The Caribs fighting equipment were rather simple they were made from wood, bone and stone. They had war clubs, bows and arrows that were poisoned so that even a scratch was fatal, fire arrows, wooden swords and knives made of sharp rock. The Caribs fought weaker tribes than themselves, mostly their peaceful neighbours the Arawaks for food and women.

The ubutu, the Carib's war leader, decided the day that the attack was to be made. Each Carib man would collect a stick and make notches in it to count the days until the attack. Their attacks were made in the cover of the night. Before war the Caribs painted and armed themselves (see fig 5). They then worked themselves into a rage and set out for war. Once they set out they never turned back. The Caribs fought in their canoes or piragas from sea. These canoes held up to fifty men. These attacks were always sudden and brutal. They often started with a shower of fire arrows that immediately set fire to the thatched roofs of the enemies. The surprise enemies always flew out their houses to meet the savage Caribs who meanwhile would have grabbed their clubs and arrows and started to beat and shoot their enemies. They kept no order when they fought. When the fighting was over the Caribs that were often the victorious side pile the bodies of their warriors into the piragas because they refused to leave their dead and wounded behind. In the canoes were also the men and women they had taken for prisoners. They often sang songs of triumph as they sailed back home. The Caribs got awarded medals in battle for special courage. These medals were called caracolis, which was a crescent shaped copper medals that they wore around their neck.

Chapter 2:
The Social struture, the Religion and the
Culture of the Caribs.
The Caribs social structure was mobile. The social caste of the Carib community was:
i) the war leader or ubutu
ii) priests and elders
iii) warriors and hunters

All decisions for running the community was made by the men, therefore only men held the ruling positions. The ubutu was always a male whose position was not hereditary. He was chosen by the elders of his village. He had to have been a good warrior, proved that he was physically strong, brave and highly skilled in battle. When he was chosen, he had to carry out a raid, if the raid was successful his positioned was permanent. The ubutu duties were:

1) He was the leader for the raid.
2) He planned and decided when to carry out the raid and who to attacked.
3) He distributed the medals and the loot from the raid e.g. women who were given as slaves or wives to the warriors.
4) He chose the commanders of the piragas.

In times of peace each district was ruled by a headman called a tiubutuli hauthe. The headman supervised the fishing and the cultivation of crops, beyond this he had a very little authority.

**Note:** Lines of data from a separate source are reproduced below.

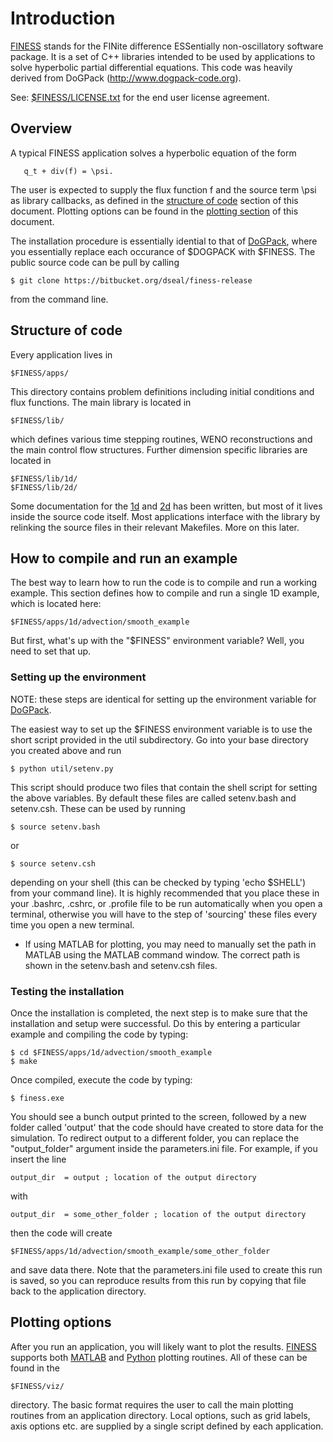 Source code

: # Introduction #

[FINESS](./README.md) stands for the FINite difference ESSentially non-oscillatory software
package.  It is a set of C++ libraries intended to be used by applications to
solve hyperbolic partial differential equations.  This code was heavily
derived from DoGPack (http://www.dogpack-code.org).

See: [$FINESS/LICENSE.txt](LICENSE.txt) for the end user license agreement.

## Overview ##

A typical FINESS application solves a hyperbolic equation of the form 

       q_t + div(f) = \psi.

The user is expected to supply the flux function f and the source term \psi as
library callbacks, as defined in the [structure of code](#Structure_of_code)
section of this document.  Plotting options can be found in the
[plotting section](#plotting) of this document.

The installation procedure is essentially idential to that of 
[DoGPack](http://www.dogpack-code.org/install.html), where you essentially
replace each occurance of $DOGPACK with $FINESS.  The public source code can
be pull by calling

    $ git clone https://bitbucket.org/dseal/finess-release

from the command line.

<a name="Structure_of_code"></a>
## Structure of code ##

Every application lives in 

    $FINESS/apps/

This directory contains problem definitions including initial conditions and
flux functions.  The main library is located in 

    $FINESS/lib/

which defines various time stepping routines, WENO reconstructions and the
main control flow structures.  Further dimension specific libraries are
located in

    $FINESS/lib/1d/
    $FINESS/lib/2d/

Some documentation for the [1d](lib/1d/README.md) and [2d](lib/2d/README.md)
has been written, but most of it lives inside the source code itself.
Most applications interface with the library by relinking the source files in
their relevant Makefiles.  More on this later.

## How to compile and run an example ##

The best way to learn how to run the code is to compile and run a working
example.  This section defines how to compile and run a single 1D example,
which is located here:

    $FINESS/apps/1d/advection/smooth_example

But first, what's up with the "$FINESS" environment variable?  Well, you need
to set that up.

### Setting up the environment ###

NOTE: these steps are identical for setting up the environment variable for
[DoGPack](http://www.dogpack-code.org/install.html).

The easiest way to set up the $FINESS environment variable is to use the short
script provided in the util subdirectory.  Go into your base directory you
created above and run

    $ python util/setenv.py

This script should produce two files that contain the shell script for setting
the above variables. By default these files are called setenv.bash and
setenv.csh. These can be used by running

    $ source setenv.bash

or

    $ source setenv.csh

depending on your shell (this can be checked by typing 'echo $SHELL') from
your command line). It is highly recommended that you place these in your 
.bashrc, .cshrc, or .profile file to be run automatically when you open a
terminal, otherwise you will have to the step of 'sourcing' these files every
time you open a new terminal.

* If using MATLAB for plotting, you may need to manually set the path in MATLAB
using the MATLAB command window. The correct path is shown in the setenv.bash
and setenv.csh files.

### Testing the installation ###

Once the installation is completed, the next step is to make sure that the
installation and setup were successful. Do this by entering a particular
example and compiling the code by typing:

    $ cd $FINESS/apps/1d/advection/smooth_example
    $ make

Once compiled, execute the code by typing:

    $ finess.exe

You should see a bunch output printed to the screen, followed by a new folder
called 'output' that the code should have created to store data for the
simulation.  To redirect output to a different folder, you can replace the
"output_folder" argument inside the parameters.ini file.  For example, if you
insert the line

    output_dir  = output ; location of the output directory

with 

    output_dir  = some_other_folder ; location of the output directory

then the code will create

    $FINESS/apps/1d/advection/smooth_example/some_other_folder

and save data there.  Note that the parameters.ini file used to create this
run is saved, so you can reproduce results from this run by copying that file
back to the application directory.

<a name="Plotting"></a>
## Plotting options ##

After you run an application, you will likely want to plot the results.
[FINESS](README.md) supports both [MATLAB](viz/matlab/README.md) and
[Python](viz/python/README.md) plotting routines.  All of these can be found in
the

    $FINESS/viz/

directory.  The basic format requires the user to call the main plotting
routines from an application directory.  Local options, such as grid labels,
axis options etc. are supplied by a single script defined by each application.


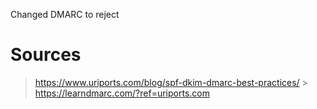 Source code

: Changed DMARC to reject

# Sources

> https://www.uriports.com/blog/spf-dkim-dmarc-best-practices/ > https://learndmarc.com/?ref=uriports.com
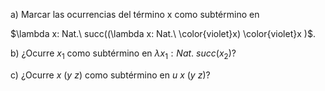 a) Marcar las ocurrencias del término x como subtérmino en 

$\lambda x: Nat.\ succ((\lambda x: Nat.\ \color{violet}x) \color{violet}x )$.



b) ¿Ocurre $x_1$ como subtérmino en $λx_1 : Nat.\ succ(x_2)$?

c) ¿Ocurre $x\ (y\ z)$ como subtérmino en $u\ x\ (y\ z)$?

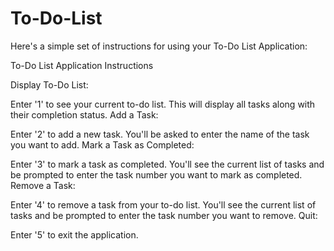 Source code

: # To-Do-List
Here's a simple set of instructions for using your To-Do List Application:

To-Do List Application Instructions

Display To-Do List:

Enter '1' to see your current to-do list. This will display all tasks along with their completion status.
Add a Task:

Enter '2' to add a new task. You'll be asked to enter the name of the task you want to add.
Mark a Task as Completed:

Enter '3' to mark a task as completed. You'll see the current list of tasks and be prompted to enter the task number you want to mark as completed.
Remove a Task:

Enter '4' to remove a task from your to-do list. You'll see the current list of tasks and be prompted to enter the task number you want to remove.
Quit:

Enter '5' to exit the application.
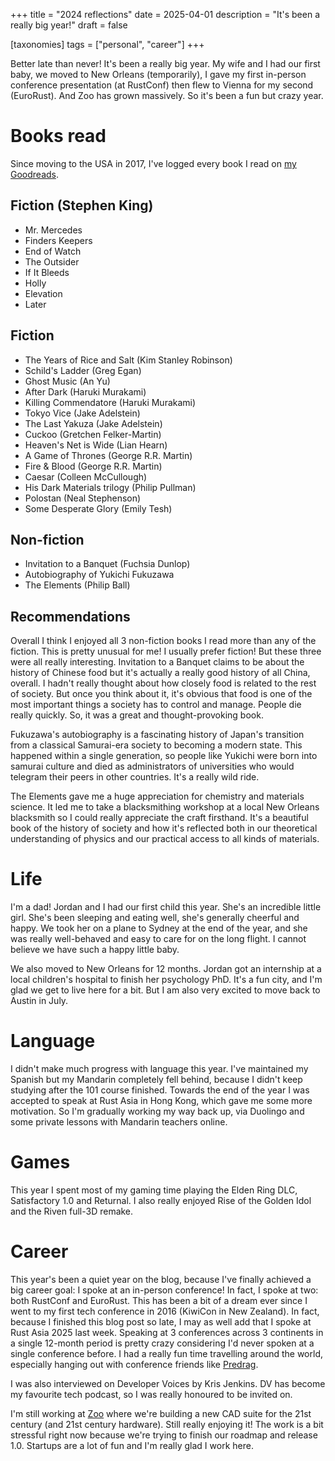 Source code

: +++
title = "2024 reflections"
date = 2025-04-01
description = "It's been a really big year!"
draft = false

[taxonomies]
tags = ["personal", "career"]
+++

Better late than never! It's been a really big year. My wife and I had our first baby, we moved to New Orleans (temporarily), I gave my first in-person conference presentation (at RustConf) then flew to Vienna for my second (EuroRust). And Zoo has grown massively. So it's been a fun but crazy year.

<!-- more -->

# Books read

Since moving to the USA in 2017, I've logged every book I read on [my Goodreads](https://www.goodreads.com/user/show/19657142-adam).

## Fiction (Stephen King)
 - Mr. Mercedes
 - Finders Keepers
 - End of Watch
 - The Outsider
 - If It Bleeds
 - Holly
 - Elevation
 - Later
 
## Fiction
 - The Years of Rice and Salt (Kim Stanley Robinson)
 - Schild's Ladder (Greg Egan)
 - Ghost Music (An Yu)
 - After Dark (Haruki Murakami)
 - Killing Commendatore (Haruki Murakami)
 - Tokyo Vice (Jake Adelstein)
 - The Last Yakuza (Jake Adelstein)
 - Cuckoo (Gretchen Felker-Martin)
 - Heaven's Net is Wide (Lian Hearn)
 - A Game of Thrones (George R.R. Martin)
 - Fire & Blood (George R.R. Martin)
 - Caesar (Colleen McCullough)
 - His Dark Materials trilogy (Philip Pullman)
 - Polostan (Neal Stephenson)
 - Some Desperate Glory (Emily Tesh)
 
 ## Non-fiction
 - Invitation to a Banquet (Fuchsia Dunlop)
 - Autobiography of Yukichi Fukuzawa
 - The Elements (Philip Ball)

## Recommendations

Overall I think I enjoyed all 3 non-fiction books I read more than any of the fiction. This is pretty unusual for me! I usually prefer fiction! But these three were all really interesting. Invitation to a Banquet claims to be about the history of Chinese food but it's actually a really good history of all China, overall. I hadn't really thought about how closely food is related to the rest of society. But once you think about it, it's obvious that food is one of the most important things a society has to control and manage. People die really quickly. So, it was a great and thought-provoking book.

Fukuzawa's autobiography is a fascinating history of Japan's transition from a classical Samurai-era society to becoming a modern state. This happened within a single generation, so people like Yukichi were born into samurai culture and died as administrators of universities who would telegram their peers in other countries. It's a really wild ride.

The Elements gave me a huge appreciation for chemistry and materials science. It led me to take a blacksmithing workshop at a local New Orleans blacksmith so I could really appreciate the craft firsthand. It's a beautiful book of the history of society and how it's reflected both in our theoretical understanding of physics and our practical access to all kinds of materials.

# Life

I'm a dad! Jordan and I had our first child this year. She's an incredible little girl. She's been sleeping and eating well, she's generally cheerful and happy. We took her on a plane to Sydney at the end of the year, and she was really well-behaved and easy to care for on the long flight. I cannot believe we have such a happy little baby.

We also moved to New Orleans for 12 months. Jordan got an internship at a local children's hospital to finish her psychology PhD. It's a fun city, and I'm glad we get to live here for a bit. But I am also very excited to move back to Austin in July.

# Language

I didn't make much progress with language this year. I've maintained my Spanish but my Mandarin completely fell behind, because I didn't keep studying after the 101 course finished. Towards the end of the year I was accepted to speak at Rust Asia in Hong Kong, which gave me some more motivation. So I'm gradually working my way back up, via Duolingo and some private lessons with Mandarin teachers online.

# Games

This year I spent most of my gaming time playing the Elden Ring DLC, Satisfactory 1.0 and Returnal. I also really enjoyed Rise of the Golden Idol and the Riven full-3D remake.

# Career

This year's been a quiet year on the blog, because I've finally achieved a big career goal: I spoke at an in-person conference! In fact, I spoke at two: both RustConf and EuroRust. This has been a bit of a dream ever since I went to my first tech conference in 2016 (KiwiCon in New Zealand). In fact, because I finished this blog post so late, I may as well add that I spoke at Rust Asia 2025 last week. Speaking at 3 conferences across 3 continents in a single 12-month period is pretty crazy considering I'd never spoken at a single conference before. I had a really fun time travelling around the world, especially hanging out with conference friends like [Predrag](https://predr.ag).

I was also interviewed on Developer Voices by Kris Jenkins. DV has become my favourite tech podcast, so I was really honoured to be invited on.

I'm still working at [Zoo](https://zoo.dev) where we're building a new CAD suite for the 21st century (and 21st century hardware). Still really enjoying it! The work is a bit stressful right now because we're trying to finish our roadmap and release 1.0. Startups are a lot of fun and I'm really glad I work here. 

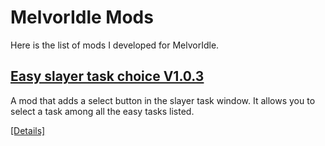 # MelvorIdle Mods

Here is the list of mods I developed for MelvorIdle.

## [Easy slayer task choice V1.0.3](https://github.com/Tristan-Autin/MelvorIdleMods/tree/main/EasySlayerTaskChoice)

A mod that adds a select button in the slayer task window. It allows you to select a task among all the easy tasks listed.

[[Details]](https://github.com/Tristan-Autin/MelvorIdleMods/tree/main/EasySlayerTaskChoice)
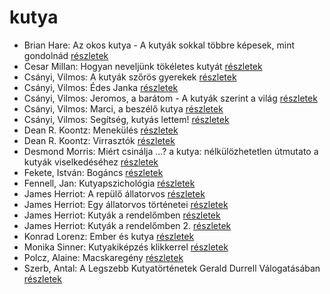 # kutya

- Brian Hare: Az okos kutya - A kutyák sokkal többre képesek, mint gondolnád [részletek](_details/%7Bopf.creator%7D.md#id_1724)
- Cesar Millan: Hogyan neveljünk tökéletes kutyát [részletek](_details/%7Bopf.creator%7D.md#id_1725)
- Csányi, Vilmos: A kutyák szőrös gyerekek [részletek](_details/%7Bopf.creator%7D.md#id_1719)
- Csányi, Vilmos: Édes Janka [részletek](_details/%7Bopf.creator%7D.md#id_1715)
- Csányi, Vilmos: Jeromos, a barátom - A kutyák szerint a világ [részletek](_details/%7Bopf.creator%7D.md#id_1718)
- Csányi, Vilmos: Marci, a beszélő kutya [részletek](_details/%7Bopf.creator%7D.md#id_1714)
- Csányi, Vilmos: Segítség, kutyás lettem! [részletek](_details/%7Bopf.creator%7D.md#id_1713)
- Dean R. Koontz: Menekülés [részletek](_details/%7Bopf.creator%7D.md#id_1080)
- Dean R. Koontz: Virrasztók [részletek](_details/%7Bopf.creator%7D.md#id_1070)
- Desmond Morris: Miért csinálja ...? a kutya: nélkülözhetetlen útmutato a kutyák viselkedéséhez [részletek](_details/%7Bopf.creator%7D.md#id_1722)
- Fekete, István: Bogáncs [részletek](_details/%7Bopf.creator%7D.md#id_266)
- Fennell, Jan: Kutyapszichológia [részletek](_details/%7Bopf.creator%7D.md#id_1723)
- James Herriot: A repülő állatorvos [részletek](_details/%7Bopf.creator%7D.md#id_929)
- James Herriot: Egy állatorvos történetei [részletek](_details/%7Bopf.creator%7D.md#id_926)
- James Herriot: Kutyák a rendelőmben [részletek](_details/%7Bopf.creator%7D.md#id_782)
- James Herriot: Kutyák a rendelőmben 2. [részletek](_details/%7Bopf.creator%7D.md#id_924)
- Konrad Lorenz: Ember és kutya [részletek](_details/%7Bopf.creator%7D.md#id_474)
- Monika Sinner: Kutyakiképzés klikkerrel [részletek](_details/%7Bopf.creator%7D.md#id_1726)
- Polcz, Alaine: Macskaregény [részletek](_details/%7Bopf.creator%7D.md#id_1439)
- Szerb, Antal: A Legszebb Kutyatörténetek Gerald Durrell Válogatásában [részletek](_details/%7Bopf.creator%7D.md#id_272)
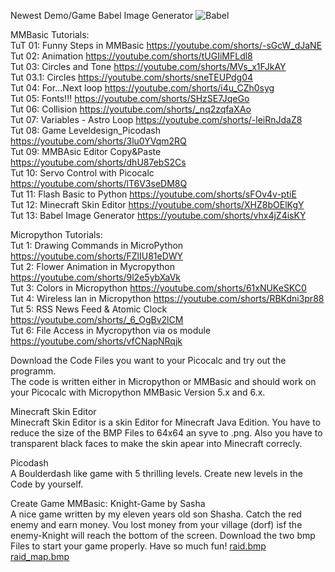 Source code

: Newest Demo/Game
Babel Image Generator
![Babel](https://github.com/user-attachments/assets/d11739d9-79b1-48b6-affe-d49e1567d94c)



MMBasic Tutorials:  
TuT 01: Funny Steps in MMBasic https://youtube.com/shorts/-sGcW_dJaNE  
Tut 02: Animation https://youtube.com/shorts/tUGIiMFLdl8  
Tut 03: Circles and Tone https://youtube.com/shorts/MVs_x1FJkAY  
Tut 03.1: Circles https://youtube.com/shorts/sneTEUPdg04  
Tut 04: For...Next loop https://youtube.com/shorts/i4u_CZh0syg  
Tut 05: Fonts!!! https://youtube.com/shorts/SHzSE7JqeGo    
Tut 06: Collision https://youtube.com/shorts/_nq2zqfaXAo  
Tut 07: Variables - Astro Loop https://youtube.com/shorts/-leiRnJdaZ8  
Tut 08: Game Leveldesign_Picodash https://youtube.com/shorts/3lu0YVqm2RQ  
Tut 09: MMBAsic Editor Copy&Paste https://youtube.com/shorts/dhU87ebS2Cs   
Tut 10: Servo Control with Picocalc https://youtube.com/shorts/lT6V3seDM8Q  
Tut 11: Flash Basic to Python https://youtube.com/shorts/sFOv4v-ptiE  
Tut 12: Minecraft Skin Editor https://youtube.com/shorts/XHZ8bOElKgY  
Tut 13: Babel Image Generator https://youtube.com/shorts/vhx4jZ4isKY  

Micropython Tutorials:  
Tut 1: Drawing Commands in MicroPython https://youtube.com/shorts/FZlIU81eDWY    
Tut 2: Flower Animation in Mycropython https://youtube.com/shorts/9l2e5ybXaVk  
Tut 3: Colors in Micropython https://youtube.com/shorts/61xNUKeSKC0  
Tut 4: Wireless lan in Micropython https://youtube.com/shorts/RBKdni3pr88  
Tut 5: RSS News Feed & Atomic Clock https://youtube.com/shorts/_6_OgBv2lCM  
Tut 6: File Access in Mycropython via os module https://youtube.com/shorts/vfCNapNRqjk





 

Download the Code Files you want to your Picocalc and try out the programm.  
The code is written either in Micropython or MMBasic and should work on your Picocalc with Micropython MMBasic Version 5.x and 6.x.

Minecraft Skin Editor  
Minecraft Skin Editor is a skin Editor for Minecraft Java Edition. You have to reduce the size of the BMP Files to 64x64 an syve to .png. Also you have to transparent black faces to make the skin apear into Minecraft correcly. 

Picodash  
A Boulderdash like game with 5 thrilling levels. Create new levels in the Code by yourself. 

Create Game MMBasic: Knight-Game by Sasha  
A nice game written by my eleven years old son Shasha. Catch the red enemy and earn money. Vou lost money from your village (dorf) isf the enemy-Knight will reach the bottom of the screen. Download the two bmp Files to start your game properly.
Have so much fun!
[raid.bmp](https://github.com/user-attachments/files/22613555/raid.bmp)
[raid_map.bmp](https://github.com/user-attachments/files/22613578/raid_map.bmp)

Most boys were trained to be warriors, this was discussed earlier in the introduction. A small percentage of the boys were trained to be priests or boyez. The boys were apprentices to an older priest for several years. During this time they often fast and abstain from meat. They then went through an initiation ceremony, if they were successful their teacher would take them to his maboya (idol) where fruit, cassava and ouicou, an alcoholic beverage was offered to the maboya. The priest would then smoke and sang inviting the maboya to enter into the room. When the priest had thought that the maboya had entered, the priest asked the maboya to provide a special maboya to the apprentice if the maboya agreed the apprentice became a full fledged boyez or priest with his own personal maboya to help him perform his duties.

The elders of the villages were well respected. They were taken care of by their families and their relatives. The elders were all ex-warriors. They were the ones who trained the warriors and looked for the qualities in the ubutu since they were experienced.

The warriors were the ones who fought first in line, they were also the hunters for the villages. They were the common villagers.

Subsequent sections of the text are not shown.